*DATA UNDER STUDY*.
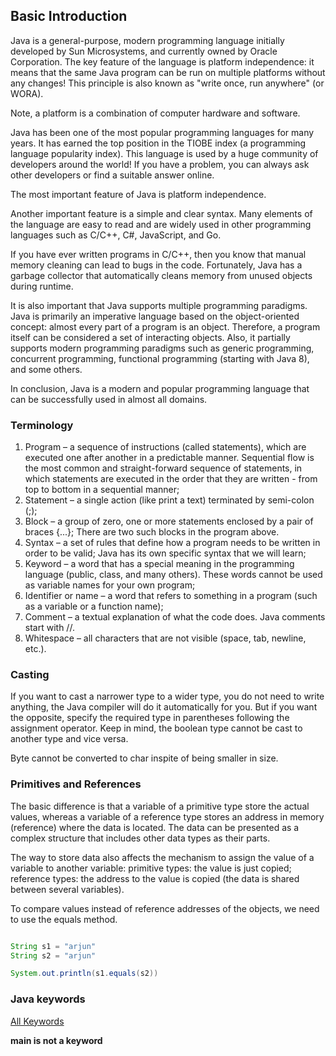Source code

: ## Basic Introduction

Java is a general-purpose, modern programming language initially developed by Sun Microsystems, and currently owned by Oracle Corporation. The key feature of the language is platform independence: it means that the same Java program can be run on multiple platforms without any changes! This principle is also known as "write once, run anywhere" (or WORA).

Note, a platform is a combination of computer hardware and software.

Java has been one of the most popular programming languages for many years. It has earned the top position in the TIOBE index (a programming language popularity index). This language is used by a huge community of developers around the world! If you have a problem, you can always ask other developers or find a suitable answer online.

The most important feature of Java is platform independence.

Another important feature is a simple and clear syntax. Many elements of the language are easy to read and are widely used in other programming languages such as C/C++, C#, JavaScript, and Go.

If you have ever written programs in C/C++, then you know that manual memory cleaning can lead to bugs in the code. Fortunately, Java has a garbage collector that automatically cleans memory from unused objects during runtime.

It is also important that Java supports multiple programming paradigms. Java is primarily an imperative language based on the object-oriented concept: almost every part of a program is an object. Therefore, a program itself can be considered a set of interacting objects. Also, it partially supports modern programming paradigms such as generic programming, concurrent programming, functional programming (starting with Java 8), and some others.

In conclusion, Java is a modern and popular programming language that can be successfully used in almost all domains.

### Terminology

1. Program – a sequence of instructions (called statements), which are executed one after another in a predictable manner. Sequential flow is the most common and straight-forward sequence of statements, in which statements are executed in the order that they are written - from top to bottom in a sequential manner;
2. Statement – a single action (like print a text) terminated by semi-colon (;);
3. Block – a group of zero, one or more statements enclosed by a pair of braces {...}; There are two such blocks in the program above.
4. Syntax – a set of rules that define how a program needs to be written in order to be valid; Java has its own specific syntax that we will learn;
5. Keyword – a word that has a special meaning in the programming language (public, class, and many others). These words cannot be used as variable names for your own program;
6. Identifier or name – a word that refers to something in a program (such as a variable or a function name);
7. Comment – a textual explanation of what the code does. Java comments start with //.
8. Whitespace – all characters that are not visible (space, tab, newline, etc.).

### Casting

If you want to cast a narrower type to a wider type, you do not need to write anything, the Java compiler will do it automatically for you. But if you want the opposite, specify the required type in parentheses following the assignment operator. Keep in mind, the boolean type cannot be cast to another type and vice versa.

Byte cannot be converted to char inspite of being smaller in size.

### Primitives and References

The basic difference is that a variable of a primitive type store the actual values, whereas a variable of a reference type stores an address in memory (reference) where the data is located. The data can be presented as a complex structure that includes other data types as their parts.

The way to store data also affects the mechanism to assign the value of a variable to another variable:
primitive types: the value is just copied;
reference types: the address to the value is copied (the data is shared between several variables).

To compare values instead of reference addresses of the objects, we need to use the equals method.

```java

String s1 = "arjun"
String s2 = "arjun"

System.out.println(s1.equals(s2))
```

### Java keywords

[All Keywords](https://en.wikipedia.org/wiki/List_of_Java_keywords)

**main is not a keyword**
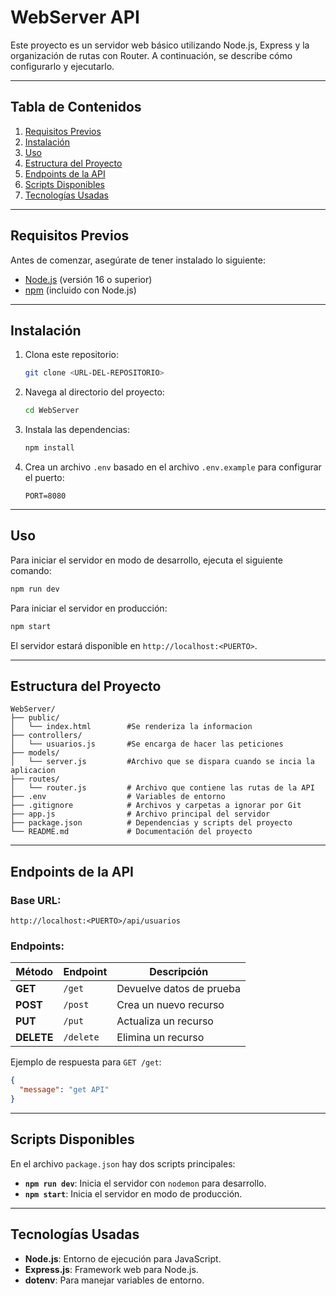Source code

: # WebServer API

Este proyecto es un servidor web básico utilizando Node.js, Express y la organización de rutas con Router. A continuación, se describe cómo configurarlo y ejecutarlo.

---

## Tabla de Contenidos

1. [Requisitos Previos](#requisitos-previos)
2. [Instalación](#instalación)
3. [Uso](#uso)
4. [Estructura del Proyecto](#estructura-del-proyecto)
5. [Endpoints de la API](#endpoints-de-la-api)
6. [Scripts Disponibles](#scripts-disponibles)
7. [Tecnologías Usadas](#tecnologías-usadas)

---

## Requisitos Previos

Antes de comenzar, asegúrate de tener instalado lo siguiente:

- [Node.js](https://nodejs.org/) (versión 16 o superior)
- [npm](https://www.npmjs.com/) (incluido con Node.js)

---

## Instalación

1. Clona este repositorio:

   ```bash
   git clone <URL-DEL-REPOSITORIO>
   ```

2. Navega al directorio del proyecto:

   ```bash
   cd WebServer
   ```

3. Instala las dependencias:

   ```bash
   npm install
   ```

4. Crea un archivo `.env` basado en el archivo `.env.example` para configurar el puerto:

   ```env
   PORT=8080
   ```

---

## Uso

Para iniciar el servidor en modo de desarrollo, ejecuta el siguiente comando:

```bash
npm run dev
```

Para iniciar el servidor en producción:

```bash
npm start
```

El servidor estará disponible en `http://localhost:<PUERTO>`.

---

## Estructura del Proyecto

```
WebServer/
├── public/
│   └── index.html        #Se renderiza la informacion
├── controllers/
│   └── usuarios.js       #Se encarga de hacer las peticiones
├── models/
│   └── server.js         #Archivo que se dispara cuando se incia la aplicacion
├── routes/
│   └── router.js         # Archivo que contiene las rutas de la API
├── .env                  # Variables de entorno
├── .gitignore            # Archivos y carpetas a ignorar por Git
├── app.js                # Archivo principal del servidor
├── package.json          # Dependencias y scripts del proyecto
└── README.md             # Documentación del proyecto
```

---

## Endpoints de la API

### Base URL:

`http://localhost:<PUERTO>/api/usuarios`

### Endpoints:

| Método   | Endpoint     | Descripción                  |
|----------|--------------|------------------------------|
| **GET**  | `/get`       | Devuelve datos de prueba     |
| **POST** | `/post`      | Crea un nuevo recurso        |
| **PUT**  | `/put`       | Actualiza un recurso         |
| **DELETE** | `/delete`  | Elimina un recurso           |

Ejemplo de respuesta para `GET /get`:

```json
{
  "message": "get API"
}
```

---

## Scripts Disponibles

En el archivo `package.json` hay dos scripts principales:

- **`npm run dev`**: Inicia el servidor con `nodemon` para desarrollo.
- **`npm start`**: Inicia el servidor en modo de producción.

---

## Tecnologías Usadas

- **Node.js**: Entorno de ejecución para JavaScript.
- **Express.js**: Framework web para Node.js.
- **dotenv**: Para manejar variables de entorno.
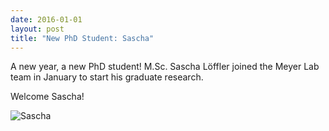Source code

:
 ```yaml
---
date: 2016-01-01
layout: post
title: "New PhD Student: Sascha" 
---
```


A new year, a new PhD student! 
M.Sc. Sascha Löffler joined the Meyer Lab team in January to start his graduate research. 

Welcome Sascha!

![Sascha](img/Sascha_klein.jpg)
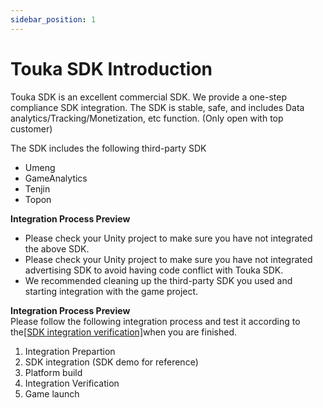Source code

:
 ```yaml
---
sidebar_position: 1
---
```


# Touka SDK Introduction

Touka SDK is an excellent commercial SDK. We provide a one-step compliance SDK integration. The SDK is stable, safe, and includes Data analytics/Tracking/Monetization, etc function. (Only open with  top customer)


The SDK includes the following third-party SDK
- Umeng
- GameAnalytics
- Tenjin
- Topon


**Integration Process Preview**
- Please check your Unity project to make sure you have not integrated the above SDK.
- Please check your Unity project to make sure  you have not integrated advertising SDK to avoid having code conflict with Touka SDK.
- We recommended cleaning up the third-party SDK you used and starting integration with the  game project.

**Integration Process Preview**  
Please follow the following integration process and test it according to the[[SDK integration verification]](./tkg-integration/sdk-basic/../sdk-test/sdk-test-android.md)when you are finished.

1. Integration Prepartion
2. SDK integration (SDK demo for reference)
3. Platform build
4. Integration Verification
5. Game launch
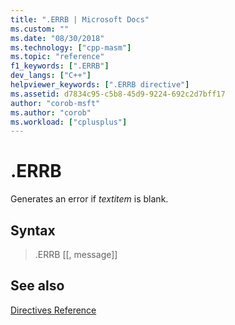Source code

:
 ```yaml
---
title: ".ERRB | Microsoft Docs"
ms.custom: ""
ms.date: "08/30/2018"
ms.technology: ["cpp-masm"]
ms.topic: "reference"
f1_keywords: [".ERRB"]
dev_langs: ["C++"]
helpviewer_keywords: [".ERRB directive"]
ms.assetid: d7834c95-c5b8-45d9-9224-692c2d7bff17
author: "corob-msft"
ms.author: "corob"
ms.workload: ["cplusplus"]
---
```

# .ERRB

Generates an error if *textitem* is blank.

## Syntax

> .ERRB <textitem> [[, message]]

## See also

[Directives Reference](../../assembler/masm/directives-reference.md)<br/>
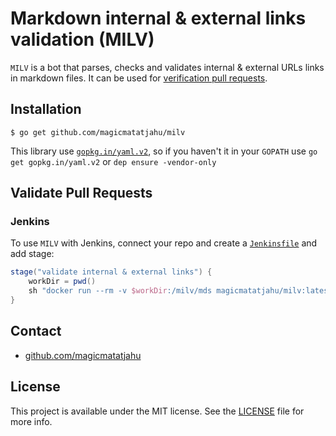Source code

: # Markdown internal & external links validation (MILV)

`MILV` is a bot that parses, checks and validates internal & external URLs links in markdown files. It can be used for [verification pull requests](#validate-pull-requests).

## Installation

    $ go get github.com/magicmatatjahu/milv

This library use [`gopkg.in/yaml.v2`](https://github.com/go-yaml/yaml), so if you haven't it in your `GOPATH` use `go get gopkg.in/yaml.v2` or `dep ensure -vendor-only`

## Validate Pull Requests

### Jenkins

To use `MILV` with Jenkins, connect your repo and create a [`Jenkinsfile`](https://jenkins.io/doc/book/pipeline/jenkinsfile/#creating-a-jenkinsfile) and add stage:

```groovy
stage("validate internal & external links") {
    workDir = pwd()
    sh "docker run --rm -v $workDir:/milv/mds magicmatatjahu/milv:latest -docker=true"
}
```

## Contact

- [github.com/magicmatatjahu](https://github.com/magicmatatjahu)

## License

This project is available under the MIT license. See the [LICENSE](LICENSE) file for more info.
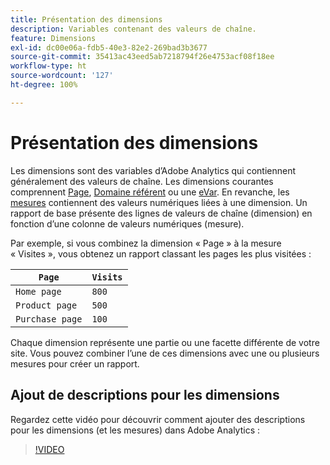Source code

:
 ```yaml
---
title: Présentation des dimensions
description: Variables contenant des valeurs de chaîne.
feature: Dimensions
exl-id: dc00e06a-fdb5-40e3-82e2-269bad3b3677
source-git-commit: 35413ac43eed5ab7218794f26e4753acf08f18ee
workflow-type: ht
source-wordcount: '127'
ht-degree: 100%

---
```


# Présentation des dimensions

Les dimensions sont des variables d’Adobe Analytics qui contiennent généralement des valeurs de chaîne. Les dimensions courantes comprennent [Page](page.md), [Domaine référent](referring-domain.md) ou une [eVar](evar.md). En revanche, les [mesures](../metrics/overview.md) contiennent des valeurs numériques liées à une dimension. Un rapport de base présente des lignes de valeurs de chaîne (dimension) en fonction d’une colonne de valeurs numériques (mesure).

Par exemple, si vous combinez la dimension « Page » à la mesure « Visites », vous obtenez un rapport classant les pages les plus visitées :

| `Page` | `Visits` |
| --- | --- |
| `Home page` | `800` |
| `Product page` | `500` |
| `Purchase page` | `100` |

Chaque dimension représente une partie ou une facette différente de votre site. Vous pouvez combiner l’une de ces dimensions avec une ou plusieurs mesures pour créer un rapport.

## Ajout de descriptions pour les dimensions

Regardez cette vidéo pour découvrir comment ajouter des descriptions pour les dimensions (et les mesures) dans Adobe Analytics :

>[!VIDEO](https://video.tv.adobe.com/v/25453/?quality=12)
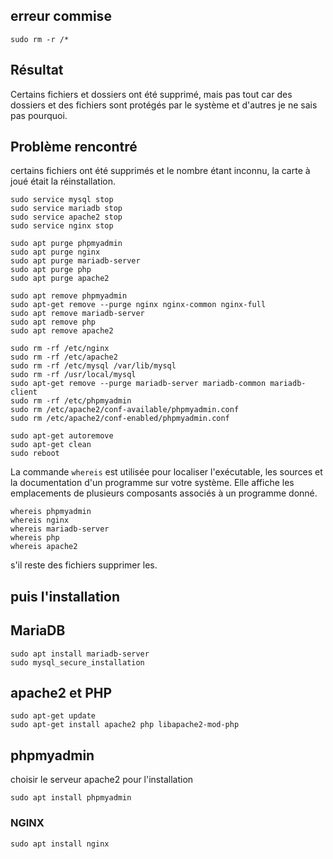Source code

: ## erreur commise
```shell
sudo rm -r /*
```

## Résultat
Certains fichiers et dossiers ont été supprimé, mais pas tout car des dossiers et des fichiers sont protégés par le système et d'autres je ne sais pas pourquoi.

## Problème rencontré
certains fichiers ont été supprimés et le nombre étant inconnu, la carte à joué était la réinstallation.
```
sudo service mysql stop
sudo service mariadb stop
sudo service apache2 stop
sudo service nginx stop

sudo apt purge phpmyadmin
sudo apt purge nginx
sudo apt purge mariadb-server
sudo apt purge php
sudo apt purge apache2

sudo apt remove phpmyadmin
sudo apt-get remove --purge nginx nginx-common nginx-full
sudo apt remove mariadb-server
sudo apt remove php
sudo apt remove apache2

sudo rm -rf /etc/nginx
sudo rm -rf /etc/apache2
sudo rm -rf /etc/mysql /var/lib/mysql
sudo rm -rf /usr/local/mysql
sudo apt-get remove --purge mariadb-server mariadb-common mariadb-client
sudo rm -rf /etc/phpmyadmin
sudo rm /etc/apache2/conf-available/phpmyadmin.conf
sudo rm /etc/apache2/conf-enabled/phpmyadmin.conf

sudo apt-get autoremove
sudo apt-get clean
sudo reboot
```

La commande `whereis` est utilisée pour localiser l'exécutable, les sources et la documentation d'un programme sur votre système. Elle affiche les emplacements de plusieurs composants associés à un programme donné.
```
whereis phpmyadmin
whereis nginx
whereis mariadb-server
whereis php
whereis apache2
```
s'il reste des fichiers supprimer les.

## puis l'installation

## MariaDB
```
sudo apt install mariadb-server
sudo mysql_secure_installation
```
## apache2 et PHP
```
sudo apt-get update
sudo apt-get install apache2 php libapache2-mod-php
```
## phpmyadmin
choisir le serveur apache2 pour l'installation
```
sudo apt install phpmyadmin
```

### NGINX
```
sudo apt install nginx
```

*HOW TO COMPLETE THIS TASK*.
Exactly the lines above from the one with "with Touka SDK." to the one with "3. Platform build", both included, are to be quoted; leave the rest out.

*EXERCISE OUTPUT*.
- Please check your Unity project to make sure  you have not integrated advertising SDK to avoid having code conflict with Touka SDK.
- We recommended cleaning up the third-party SDK you used and starting integration with the  game project.

**Integration Process Preview**  
Please follow the following integration process and test it according to the[[SDK integration verification]](./tkg-integration/sdk-basic/../sdk-test/sdk-test-android.md)when you are finished.

1. Integration Prepartion
2. SDK integration (SDK demo for reference)
3. Platform build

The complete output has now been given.